→ TASK REQUIREMENTS:
Identify and pull out each line of the entries in which "điện" occurs.

[Rendered images with source text]
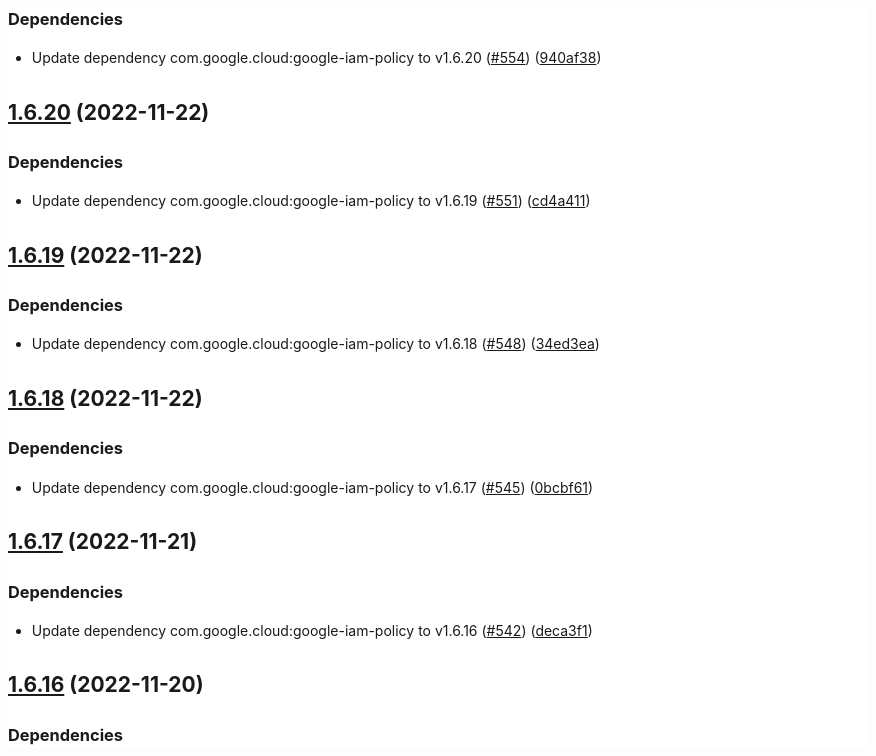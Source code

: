 
### Dependencies

* Update dependency com.google.cloud:google-iam-policy to v1.6.20 ([#554](https://github.com/googleapis/java-iam/issues/554)) ([940af38](https://github.com/googleapis/java-iam/commit/940af38f2b1e4ea7846d5fe2b174b5c6f8962a67))

## [1.6.20](https://github.com/googleapis/java-iam/compare/v1.6.19...v1.6.20) (2022-11-22)


### Dependencies

* Update dependency com.google.cloud:google-iam-policy to v1.6.19 ([#551](https://github.com/googleapis/java-iam/issues/551)) ([cd4a411](https://github.com/googleapis/java-iam/commit/cd4a411647e67ebe88c690d6ca4532d4011b4029))

## [1.6.19](https://github.com/googleapis/java-iam/compare/v1.6.18...v1.6.19) (2022-11-22)


### Dependencies

* Update dependency com.google.cloud:google-iam-policy to v1.6.18 ([#548](https://github.com/googleapis/java-iam/issues/548)) ([34ed3ea](https://github.com/googleapis/java-iam/commit/34ed3ea40572a3598d372e9c9d6d5a4077de86d6))

## [1.6.18](https://github.com/googleapis/java-iam/compare/v1.6.17...v1.6.18) (2022-11-22)


### Dependencies

* Update dependency com.google.cloud:google-iam-policy to v1.6.17 ([#545](https://github.com/googleapis/java-iam/issues/545)) ([0bcbf61](https://github.com/googleapis/java-iam/commit/0bcbf6163950bbc3d282a7ae199fc8f5e32f195b))

## [1.6.17](https://github.com/googleapis/java-iam/compare/v1.6.16...v1.6.17) (2022-11-21)


### Dependencies

* Update dependency com.google.cloud:google-iam-policy to v1.6.16 ([#542](https://github.com/googleapis/java-iam/issues/542)) ([deca3f1](https://github.com/googleapis/java-iam/commit/deca3f14b9ead487536cb7c94a20dc4c26800a2b))

## [1.6.16](https://github.com/googleapis/java-iam/compare/v1.6.15...v1.6.16) (2022-11-20)


### Dependencies
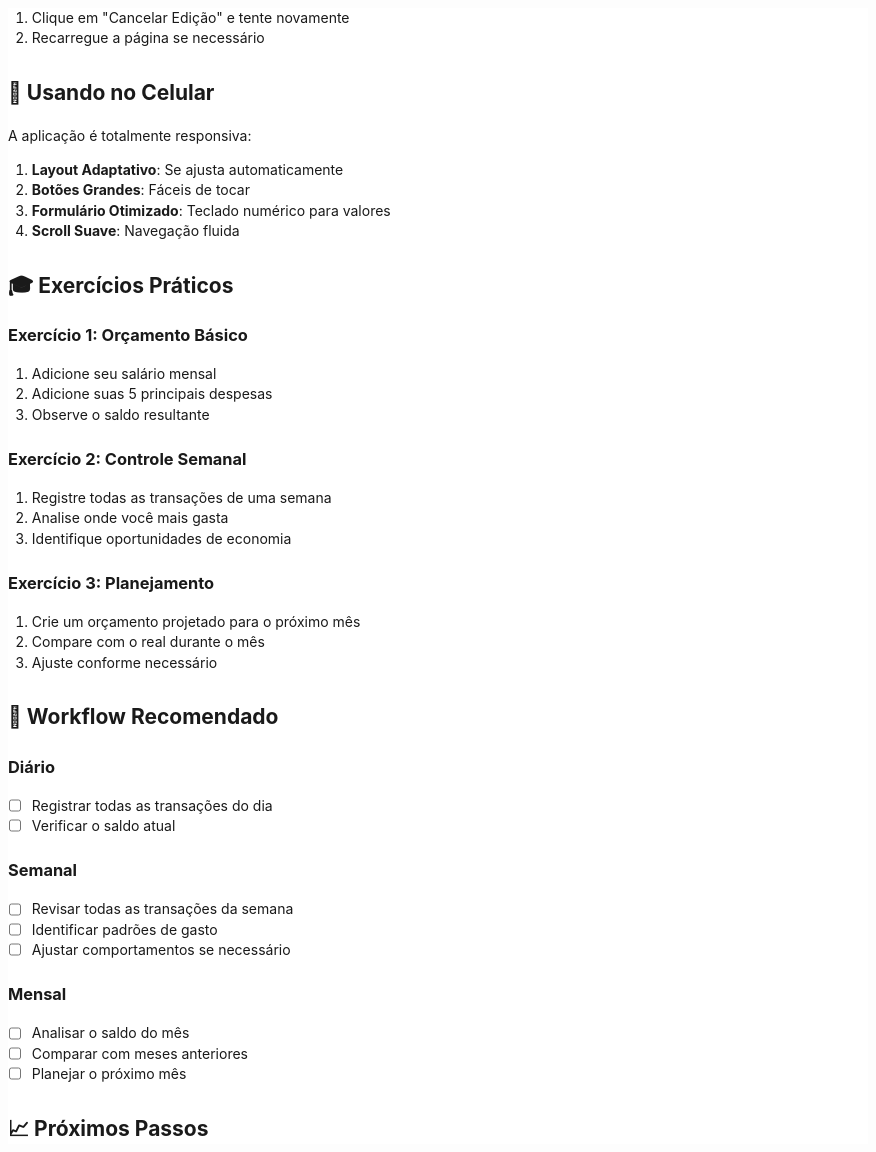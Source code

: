1. Clique em "Cancelar Edição" e tente novamente
2. Recarregue a página se necessário

## 📱 Usando no Celular

A aplicação é totalmente responsiva:

1. **Layout Adaptativo**: Se ajusta automaticamente
2. **Botões Grandes**: Fáceis de tocar
3. **Formulário Otimizado**: Teclado numérico para valores
4. **Scroll Suave**: Navegação fluida

## 🎓 Exercícios Práticos

### Exercício 1: Orçamento Básico

1. Adicione seu salário mensal
2. Adicione suas 5 principais despesas
3. Observe o saldo resultante

### Exercício 2: Controle Semanal

1. Registre todas as transações de uma semana
2. Analise onde você mais gasta
3. Identifique oportunidades de economia

### Exercício 3: Planejamento

1. Crie um orçamento projetado para o próximo mês
2. Compare com o real durante o mês
3. Ajuste conforme necessário

## 🔄 Workflow Recomendado

### Diário

- [ ] Registrar todas as transações do dia
- [ ] Verificar o saldo atual

### Semanal

- [ ] Revisar todas as transações da semana
- [ ] Identificar padrões de gasto
- [ ] Ajustar comportamentos se necessário

### Mensal

- [ ] Analisar o saldo do mês
- [ ] Comparar com meses anteriores
- [ ] Planejar o próximo mês

## 📈 Próximos Passos
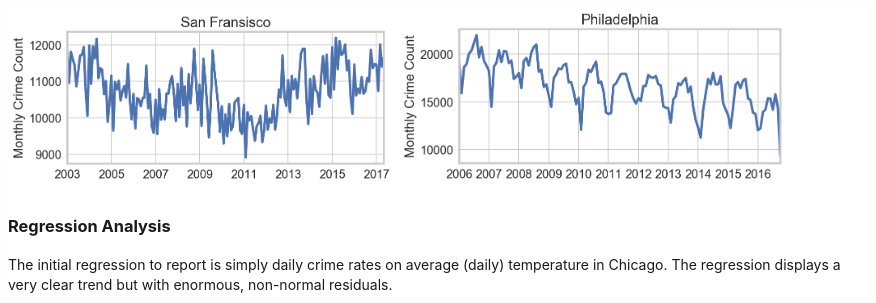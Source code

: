 <img src="img/sf_crime.png" width="45%"> <img src="img/philly_crime.png" width="45%">

### Regression Analysis

The initial regression to report is simply daily crime rates on
  average (daily) temperature in Chicago.
The regression displays a very clear trend but with enormous, non-normal residuals.
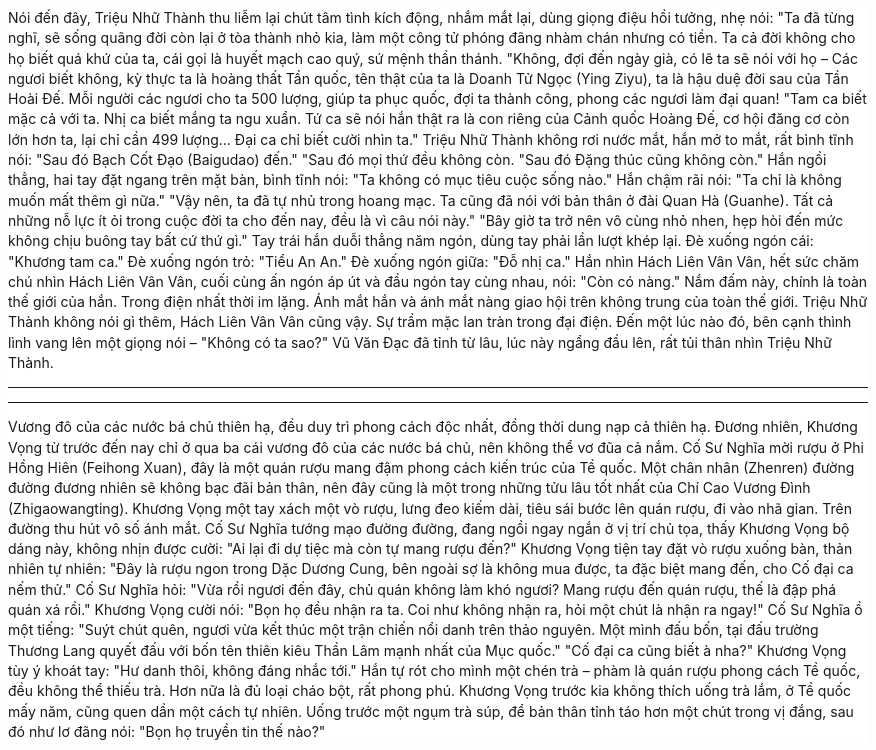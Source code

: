Nói đến đây, Triệu Nhữ Thành thu liễm lại chút tâm tình kích động, nhắm mắt lại, dùng giọng điệu hồi tưởng, nhẹ nói: "Ta đã từng nghĩ, sẽ sống quãng đời còn lại ở tòa thành nhỏ kia, làm một công tử phóng đãng nhàm chán nhưng có tiền. Ta cả đời không cho họ biết quá khứ của ta, cái gọi là huyết mạch cao quý, sứ mệnh thần thánh.
"Không, đợi đến ngày già, có lẽ ta sẽ nói với họ – Các ngươi biết không, kỳ thực ta là hoàng thất Tần quốc, tên thật của ta là Doanh Tử Ngọc (Ying Ziyu), ta là hậu duệ đời sau của Tần Hoài Đế. Mỗi người các ngươi cho ta 500 lượng, giúp ta phục quốc, đợi ta thành công, phong các ngươi làm đại quan!
"Tam ca biết mặc cả với ta. Nhị ca biết mắng ta ngu xuẩn. Tứ ca sẽ nói hắn thật ra là con riêng của Cảnh quốc Hoàng Đế, cơ hội đăng cơ còn lớn hơn ta, lại chỉ cần 499 lượng... Đại ca chỉ biết cười nhìn ta."
Triệu Nhữ Thành không rơi nước mắt, hắn mở to mắt, rất bình tĩnh nói: "Sau đó Bạch Cốt Đạo (Baigudao) đến."
"Sau đó mọi thứ đều không còn.
"Sau đó Đặng thúc cũng không còn."
Hắn ngồi thẳng, hai tay đặt ngang trên mặt bàn, bình tĩnh nói: "Ta không có mục tiêu cuộc sống nào."
Hắn chậm rãi nói: "Ta chỉ là không muốn mất thêm gì nữa."
"Vậy nên, ta đã tự nhủ trong hoang mạc. Ta cũng đã nói với bản thân ở đài Quan Hà (Guanhe). Tất cả những nỗ lực ít ỏi trong cuộc đời ta cho đến nay, đều là vì câu nói này."
"Bây giờ ta trở nên vô cùng nhỏ nhen, hẹp hòi đến mức không chịu buông tay bất cứ thứ gì."
Tay trái hắn duỗi thẳng năm ngón, dùng tay phải lần lượt khép lại.
Đè xuống ngón cái: "Khương tam ca."
Đè xuống ngón trỏ: "Tiểu An An."
Đè xuống ngón giữa: "Đỗ nhị ca."
Hắn nhìn Hách Liên Vân Vân, hết sức chăm chú nhìn Hách Liên Vân Vân, cuối cùng ấn ngón áp út và đầu ngón tay cùng nhau, nói: "Còn có nàng."
Nắm đấm này, chính là toàn thế giới của hắn.
Trong điện nhất thời im lặng.
Ánh mắt hắn và ánh mắt nàng giao hội trên không trung của toàn thế giới.
Triệu Nhữ Thành không nói gì thêm, Hách Liên Vân Vân cũng vậy.
Sự trầm mặc lan tràn trong đại điện.
Đến một lúc nào đó, bên cạnh thình lình vang lên một giọng nói – "Không có ta sao?"
Vũ Văn Đạc đã tỉnh từ lâu, lúc này ngẩng đầu lên, rất tủi thân nhìn Triệu Nhữ Thành.

--------------

--------------

Vương đô của các nước bá chủ thiên hạ, đều duy trì phong cách độc nhất, đồng thời dung nạp cả thiên hạ.
Đương nhiên, Khương Vọng từ trước đến nay chỉ ở qua ba cái vương đô của các nước bá chủ, nên không thể vơ đũa cả nắm.
Cố Sư Nghĩa mời rượu ở Phi Hồng Hiên (Feihong Xuan), đây là một quán rượu mang đậm phong cách kiến trúc của Tề quốc. Một chân nhân (Zhenren) đường đường đương nhiên sẽ không bạc đãi bản thân, nên đây cũng là một trong những tửu lâu tốt nhất của Chí Cao Vương Đình (Zhigaowangting).
Khương Vọng một tay xách một vò rượu, lưng đeo kiếm dài, tiêu sái bước lên quán rượu, đi vào nhã gian.
Trên đường thu hút vô số ánh mắt.
Cố Sư Nghĩa tướng mạo đường đường, đang ngồi ngay ngắn ở vị trí chủ tọa, thấy Khương Vọng bộ dáng này, không nhịn được cười: "Ai lại đi dự tiệc mà còn tự mang rượu đến?"
Khương Vọng tiện tay đặt vò rượu xuống bàn, thản nhiên tự nhiên: "Đây là rượu ngon trong Dặc Dương Cung, bên ngoài sợ là không mua được, ta đặc biệt mang đến, cho Cố đại ca nếm thử."
Cố Sư Nghĩa hỏi: "Vừa rồi ngươi đến đây, chủ quán không làm khó ngươi? Mang rượu đến quán rượu, thế là đập phá quán xá rồi."
Khương Vọng cười nói: "Bọn họ đều nhận ra ta. Coi như không nhận ra, hỏi một chút là nhận ra ngay!"
Cố Sư Nghĩa ồ một tiếng: "Suýt chút quên, ngươi vừa kết thúc một trận chiến nổi danh trên thảo nguyên. Một mình đấu bốn, tại đấu trường Thương Lang quyết đấu với bốn tên thiên kiêu Thần Lâm mạnh nhất của Mục quốc."
"Cố đại ca cũng biết à nha?" Khương Vọng tùy ý khoát tay: "Hư danh thôi, không đáng nhắc tới."
Hắn tự rót cho mình một chén trà – phàm là quán rượu phong cách Tề quốc, đều không thể thiếu trà. Hơn nữa là đủ loại cháo bột, rất phong phú.
Khương Vọng trước kia không thích uống trà lắm, ở Tề quốc mấy năm, cũng quen dần một cách tự nhiên.
Uống trước một ngụm trà súp, để bản thân tỉnh táo hơn một chút trong vị đắng, sau đó như lơ đãng nói: "Bọn họ truyền tin thế nào?"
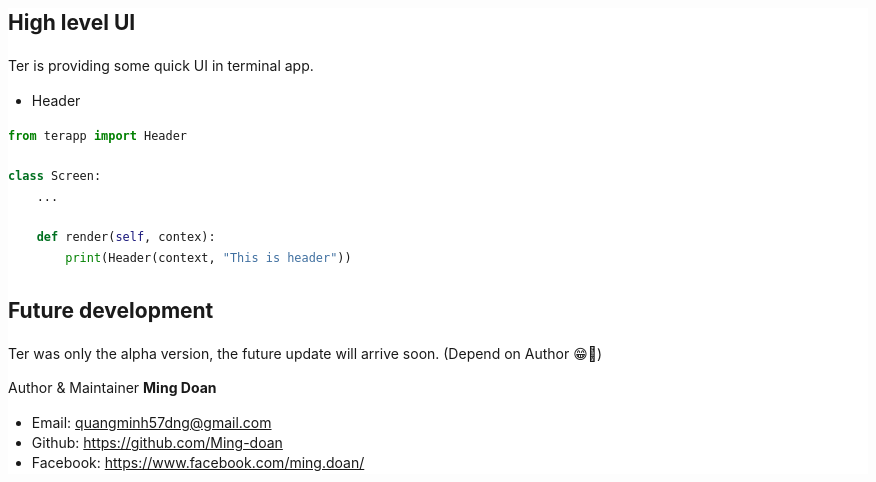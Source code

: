 ## High level UI

Ter is providing some quick UI in terminal app.

- Header

```python
from terapp import Header

class Screen:
    ...

    def render(self, contex):
        print(Header(context, "This is header"))
```

## Future development

Ter was only the alpha version, the future update will arrive soon. (Depend on Author 😁🙌)

Author & Maintainer **Ming Doan**

- Email: quangminh57dng@gmail.com
- Github: https://github.com/Ming-doan
- Facebook: https://www.facebook.com/ming.doan/
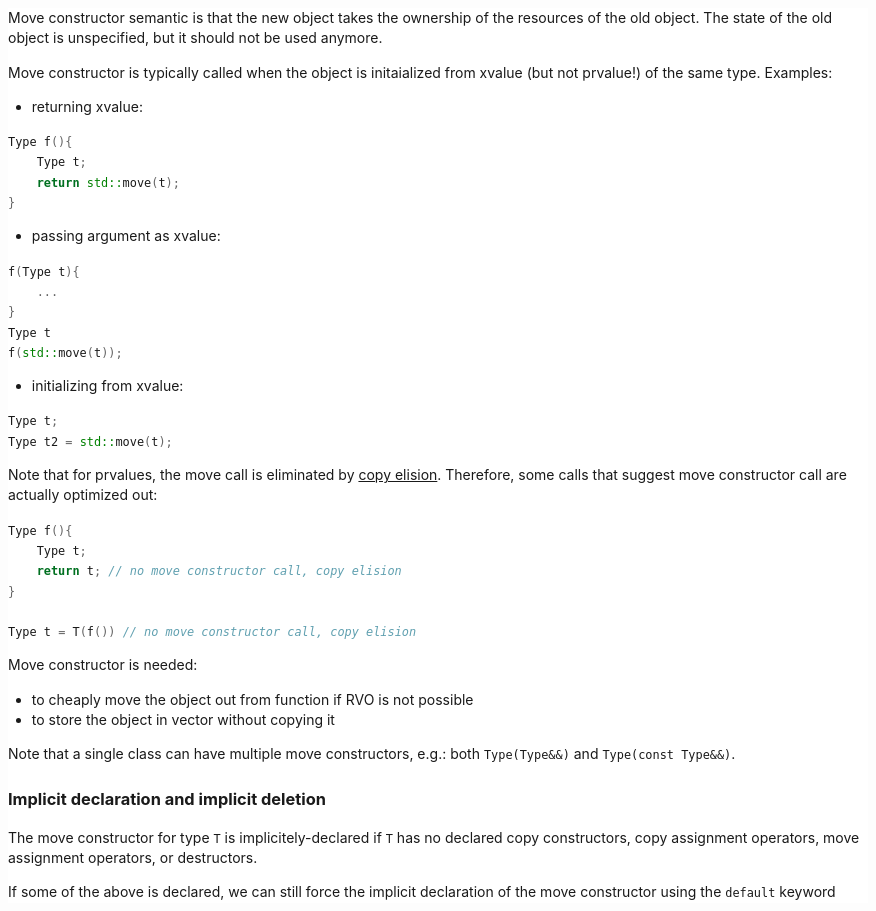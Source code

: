 Move constructor semantic is that the new object takes the ownership of the resources of the old object. The state of the old object is unspecified, but it should not be used anymore. 

Move constructor is typically called when the object is initaialized from xvalue (but not prvalue!) of the same type. Examples:

- returning xvalue: 
```cpp
Type f(){
	Type t;
	return std::move(t);
}
```

- passing argument as xvalue:
```cpp
f(Type t){
	...
}
Type t
f(std::move(t)); 
```

- initializing from xvalue:
```cpp
Type t;
Type t2 = std::move(t);
```

Note that for prvalues, the move call is eliminated by [copy elision](https://en.cppreference.com/w/cpp/language/copy_elision). Therefore, some calls that suggest move constructor call are actually optimized out:
```cpp
Type f(){
	Type t;
	return t; // no move constructor call, copy elision
}

Type t = T(f()) // no move constructor call, copy elision
```

Move constructor is needed:

- to cheaply move the object out from function if RVO is not possible
- to store the object in vector without copying it

Note that a single class can have multiple move constructors, e.g.: both `Type(Type&&)` and `Type(const Type&&)`.


### Implicit declaration and implicit deletion
The move constructor for type `T` is implicitely-declared if `T` has no declared copy constructors, copy assignment operators, move assignment operators, or destructors.

If some of the above is declared, we can still force the implicit declaration of the move constructor using the `default` keyword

→ OUTPUT:
Trong điện nhất thời im lặng.
Sự trầm mặc lan tràn trong đại điện.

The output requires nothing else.